Supplied material Start Marker

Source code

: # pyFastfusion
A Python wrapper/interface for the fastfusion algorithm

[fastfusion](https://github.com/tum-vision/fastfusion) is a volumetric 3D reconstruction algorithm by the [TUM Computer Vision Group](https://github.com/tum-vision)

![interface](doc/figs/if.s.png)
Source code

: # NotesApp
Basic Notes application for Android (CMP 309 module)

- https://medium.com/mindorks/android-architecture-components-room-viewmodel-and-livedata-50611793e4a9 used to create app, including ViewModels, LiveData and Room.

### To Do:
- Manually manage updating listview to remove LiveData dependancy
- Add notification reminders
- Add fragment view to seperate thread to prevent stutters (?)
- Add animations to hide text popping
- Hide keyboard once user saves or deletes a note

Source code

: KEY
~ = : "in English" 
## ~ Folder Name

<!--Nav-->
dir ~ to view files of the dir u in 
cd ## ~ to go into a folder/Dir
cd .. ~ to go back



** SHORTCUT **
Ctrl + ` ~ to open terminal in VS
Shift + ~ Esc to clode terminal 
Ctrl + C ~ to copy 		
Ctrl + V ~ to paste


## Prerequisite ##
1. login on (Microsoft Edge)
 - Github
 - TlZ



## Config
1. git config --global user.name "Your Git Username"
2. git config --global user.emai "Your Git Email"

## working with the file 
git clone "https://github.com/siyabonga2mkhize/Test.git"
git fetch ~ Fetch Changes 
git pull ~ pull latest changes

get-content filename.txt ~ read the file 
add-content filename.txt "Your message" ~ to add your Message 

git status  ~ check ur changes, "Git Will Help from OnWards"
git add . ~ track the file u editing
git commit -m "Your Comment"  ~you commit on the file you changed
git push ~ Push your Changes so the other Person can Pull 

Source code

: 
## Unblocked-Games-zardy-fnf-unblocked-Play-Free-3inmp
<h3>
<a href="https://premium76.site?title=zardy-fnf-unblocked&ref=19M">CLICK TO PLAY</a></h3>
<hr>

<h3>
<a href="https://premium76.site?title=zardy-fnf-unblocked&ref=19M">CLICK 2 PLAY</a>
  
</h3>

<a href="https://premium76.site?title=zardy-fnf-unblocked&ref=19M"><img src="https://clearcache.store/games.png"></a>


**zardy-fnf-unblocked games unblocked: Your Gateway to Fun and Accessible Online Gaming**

Supplied material End Marker

Exercise details:
Return each line of the data above that includes the word "LiveData".

Problem solution:
- https://medium.com/mindorks/android-architecture-components-room-viewmodel-and-livedata-50611793e4a9 used to create app, including ViewModels, LiveData and Room.
- Manually manage updating listview to remove LiveData dependancy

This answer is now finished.